Deseo dejar claro que Pascual
González es un enamorado de Sevilla, como Romeo lo fue de Julieta
y Juan Martínez de Marcilla, de Isabel de Segura. Sólo alguien
enamorado de su tierra hasta las cachas puede escribir “la expresión de lo inefable”, como decía Juan Ramón que era la poesía. Lean atentos: “Y en Sevilla tengo plantado
un naranjo en las viejas juderías, tengo unas gafas del Pali, un canasto del
Vicente y un cartucho de arropías, una reja en San Esteban, una pila en San
Leandro, Gran Poder en San Lorenzo, en San Antonio, Silencio y Refugio en San
Bernardo... Tengo un puesto en calle Feria de leyendas populares y de coplas
legendarias, un Hércules de Alameda y un arco en la Macarena con indulgencia
plenaria.

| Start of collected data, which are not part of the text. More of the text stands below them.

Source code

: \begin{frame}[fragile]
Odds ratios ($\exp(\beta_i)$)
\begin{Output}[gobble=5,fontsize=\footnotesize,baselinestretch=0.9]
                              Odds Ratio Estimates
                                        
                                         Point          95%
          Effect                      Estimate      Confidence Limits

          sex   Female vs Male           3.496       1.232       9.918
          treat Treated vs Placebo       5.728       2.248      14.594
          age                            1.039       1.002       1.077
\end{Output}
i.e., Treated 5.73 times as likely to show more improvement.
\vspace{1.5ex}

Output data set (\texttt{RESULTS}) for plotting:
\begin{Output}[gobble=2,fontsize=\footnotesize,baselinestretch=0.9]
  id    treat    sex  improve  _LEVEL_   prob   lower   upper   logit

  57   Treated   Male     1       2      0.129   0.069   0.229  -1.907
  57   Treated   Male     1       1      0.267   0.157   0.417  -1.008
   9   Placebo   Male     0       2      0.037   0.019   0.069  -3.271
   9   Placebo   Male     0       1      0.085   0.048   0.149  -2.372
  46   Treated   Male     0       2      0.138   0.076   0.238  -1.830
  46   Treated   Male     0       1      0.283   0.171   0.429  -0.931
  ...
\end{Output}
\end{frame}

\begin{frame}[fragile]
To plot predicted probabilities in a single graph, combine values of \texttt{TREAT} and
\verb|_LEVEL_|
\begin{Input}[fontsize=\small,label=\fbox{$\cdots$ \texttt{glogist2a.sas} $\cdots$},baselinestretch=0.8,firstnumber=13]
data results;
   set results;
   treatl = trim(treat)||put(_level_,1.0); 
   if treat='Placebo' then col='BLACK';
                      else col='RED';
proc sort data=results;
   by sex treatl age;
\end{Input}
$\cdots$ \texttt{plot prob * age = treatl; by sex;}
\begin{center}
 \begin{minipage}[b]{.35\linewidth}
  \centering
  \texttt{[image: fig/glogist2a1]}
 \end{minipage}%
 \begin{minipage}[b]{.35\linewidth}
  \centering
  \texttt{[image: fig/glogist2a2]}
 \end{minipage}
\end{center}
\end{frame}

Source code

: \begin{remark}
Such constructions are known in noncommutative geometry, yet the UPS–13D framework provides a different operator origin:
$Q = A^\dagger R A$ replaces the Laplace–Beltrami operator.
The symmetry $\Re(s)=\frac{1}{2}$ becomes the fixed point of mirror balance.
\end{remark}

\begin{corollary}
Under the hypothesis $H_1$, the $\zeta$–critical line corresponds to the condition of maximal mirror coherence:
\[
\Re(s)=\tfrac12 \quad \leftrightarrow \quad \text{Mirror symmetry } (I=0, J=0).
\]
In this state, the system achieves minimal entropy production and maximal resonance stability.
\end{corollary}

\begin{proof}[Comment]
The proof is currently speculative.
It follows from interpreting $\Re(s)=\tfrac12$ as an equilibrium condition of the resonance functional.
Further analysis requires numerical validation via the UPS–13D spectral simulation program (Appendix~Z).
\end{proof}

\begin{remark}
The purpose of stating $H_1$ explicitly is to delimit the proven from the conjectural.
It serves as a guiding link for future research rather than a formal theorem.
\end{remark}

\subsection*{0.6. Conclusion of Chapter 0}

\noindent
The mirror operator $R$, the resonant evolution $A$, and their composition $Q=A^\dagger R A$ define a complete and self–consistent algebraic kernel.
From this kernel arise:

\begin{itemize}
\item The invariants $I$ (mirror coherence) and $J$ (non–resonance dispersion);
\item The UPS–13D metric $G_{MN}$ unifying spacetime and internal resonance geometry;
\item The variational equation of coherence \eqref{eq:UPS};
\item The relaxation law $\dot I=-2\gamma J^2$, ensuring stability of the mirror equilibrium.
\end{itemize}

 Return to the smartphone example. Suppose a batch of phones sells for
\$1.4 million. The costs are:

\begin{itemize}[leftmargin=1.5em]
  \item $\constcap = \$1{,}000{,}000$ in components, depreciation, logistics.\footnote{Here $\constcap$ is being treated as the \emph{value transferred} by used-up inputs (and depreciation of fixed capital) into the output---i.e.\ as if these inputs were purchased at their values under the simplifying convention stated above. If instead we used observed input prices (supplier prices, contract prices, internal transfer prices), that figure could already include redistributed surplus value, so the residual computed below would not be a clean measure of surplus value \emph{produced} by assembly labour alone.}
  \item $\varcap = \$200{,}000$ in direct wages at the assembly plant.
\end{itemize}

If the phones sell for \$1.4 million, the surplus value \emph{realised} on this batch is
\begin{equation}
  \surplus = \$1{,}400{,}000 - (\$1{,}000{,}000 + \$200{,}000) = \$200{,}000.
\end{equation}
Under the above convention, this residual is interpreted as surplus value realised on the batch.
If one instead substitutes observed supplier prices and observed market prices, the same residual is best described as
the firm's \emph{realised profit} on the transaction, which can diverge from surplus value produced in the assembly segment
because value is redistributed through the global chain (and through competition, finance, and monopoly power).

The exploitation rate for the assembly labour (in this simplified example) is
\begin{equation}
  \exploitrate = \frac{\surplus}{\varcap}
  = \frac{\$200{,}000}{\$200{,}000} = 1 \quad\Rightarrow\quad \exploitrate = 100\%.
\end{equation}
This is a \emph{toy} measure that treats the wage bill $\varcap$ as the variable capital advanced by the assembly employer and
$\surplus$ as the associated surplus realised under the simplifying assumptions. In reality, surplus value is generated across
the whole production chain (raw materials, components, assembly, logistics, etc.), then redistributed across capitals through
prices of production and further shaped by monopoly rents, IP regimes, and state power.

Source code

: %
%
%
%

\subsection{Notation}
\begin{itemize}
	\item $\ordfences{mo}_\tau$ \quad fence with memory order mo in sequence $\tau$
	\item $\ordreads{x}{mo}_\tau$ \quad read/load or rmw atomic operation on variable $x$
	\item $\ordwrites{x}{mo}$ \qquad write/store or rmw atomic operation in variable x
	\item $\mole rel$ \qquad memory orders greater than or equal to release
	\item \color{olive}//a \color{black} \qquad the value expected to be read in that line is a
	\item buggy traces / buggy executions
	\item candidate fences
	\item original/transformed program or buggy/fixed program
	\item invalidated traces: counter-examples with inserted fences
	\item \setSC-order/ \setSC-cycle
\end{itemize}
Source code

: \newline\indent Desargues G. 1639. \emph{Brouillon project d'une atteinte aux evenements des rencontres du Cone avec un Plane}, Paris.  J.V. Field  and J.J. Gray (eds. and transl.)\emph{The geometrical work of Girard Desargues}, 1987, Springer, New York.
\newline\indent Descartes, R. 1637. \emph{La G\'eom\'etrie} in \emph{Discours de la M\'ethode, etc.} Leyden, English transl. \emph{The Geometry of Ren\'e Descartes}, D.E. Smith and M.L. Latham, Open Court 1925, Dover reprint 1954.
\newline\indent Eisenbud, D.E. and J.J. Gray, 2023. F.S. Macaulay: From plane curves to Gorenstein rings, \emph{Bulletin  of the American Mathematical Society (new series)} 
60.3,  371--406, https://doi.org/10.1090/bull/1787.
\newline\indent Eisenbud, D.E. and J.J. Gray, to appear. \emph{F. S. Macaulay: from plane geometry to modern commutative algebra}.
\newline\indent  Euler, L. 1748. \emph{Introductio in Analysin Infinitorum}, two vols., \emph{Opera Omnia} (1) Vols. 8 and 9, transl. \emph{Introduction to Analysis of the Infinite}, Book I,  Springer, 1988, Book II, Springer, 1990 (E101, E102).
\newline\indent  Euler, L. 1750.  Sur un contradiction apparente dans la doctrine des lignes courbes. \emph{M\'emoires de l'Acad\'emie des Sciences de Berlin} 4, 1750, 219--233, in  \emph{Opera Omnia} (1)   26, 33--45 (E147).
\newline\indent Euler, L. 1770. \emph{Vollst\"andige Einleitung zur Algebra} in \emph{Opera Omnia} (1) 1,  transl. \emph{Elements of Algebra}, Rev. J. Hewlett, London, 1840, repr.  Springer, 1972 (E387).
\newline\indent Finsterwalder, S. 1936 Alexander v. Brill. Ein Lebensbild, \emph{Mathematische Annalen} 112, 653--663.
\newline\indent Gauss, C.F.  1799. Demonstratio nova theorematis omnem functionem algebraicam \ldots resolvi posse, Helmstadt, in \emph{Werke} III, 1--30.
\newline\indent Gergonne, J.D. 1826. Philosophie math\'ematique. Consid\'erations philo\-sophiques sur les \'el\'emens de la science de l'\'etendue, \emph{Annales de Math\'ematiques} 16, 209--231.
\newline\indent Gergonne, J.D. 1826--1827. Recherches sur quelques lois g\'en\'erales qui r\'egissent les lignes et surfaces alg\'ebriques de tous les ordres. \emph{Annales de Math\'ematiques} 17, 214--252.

Tengo una Salve en el puente de capilla y Altozano, y una fragua en
el Zurraque donde se fragua el empaque de tarantos y gitanos; en Pureza, la Esperanza, entre
Santiago y Santa Ana, sonajeros de cantares, un reloj por soleares y el buen
son que hay en Triana”. Si
eso no es amor por su tierra, que venga Dios y lo vea. Yo con Sevilla sólo tuve
un affaire cuando anduve por allí
ganándome la vida. Sevilla tenía luz, recuerdo, y Sevilla tenía vencejos
acharolados y limpios. En Sevilla descubrí que se puede amar y odiar al mismo tiempo.
Es lo que suele acontecer cuando tienes veintitantos años y una vida por
delante llena de luces de farolillos de feria y soníos brunos de incertidumbre manifiesta. Que nadie me toque
Sevilla. No es mía, pero la siento latir y con eso me basta.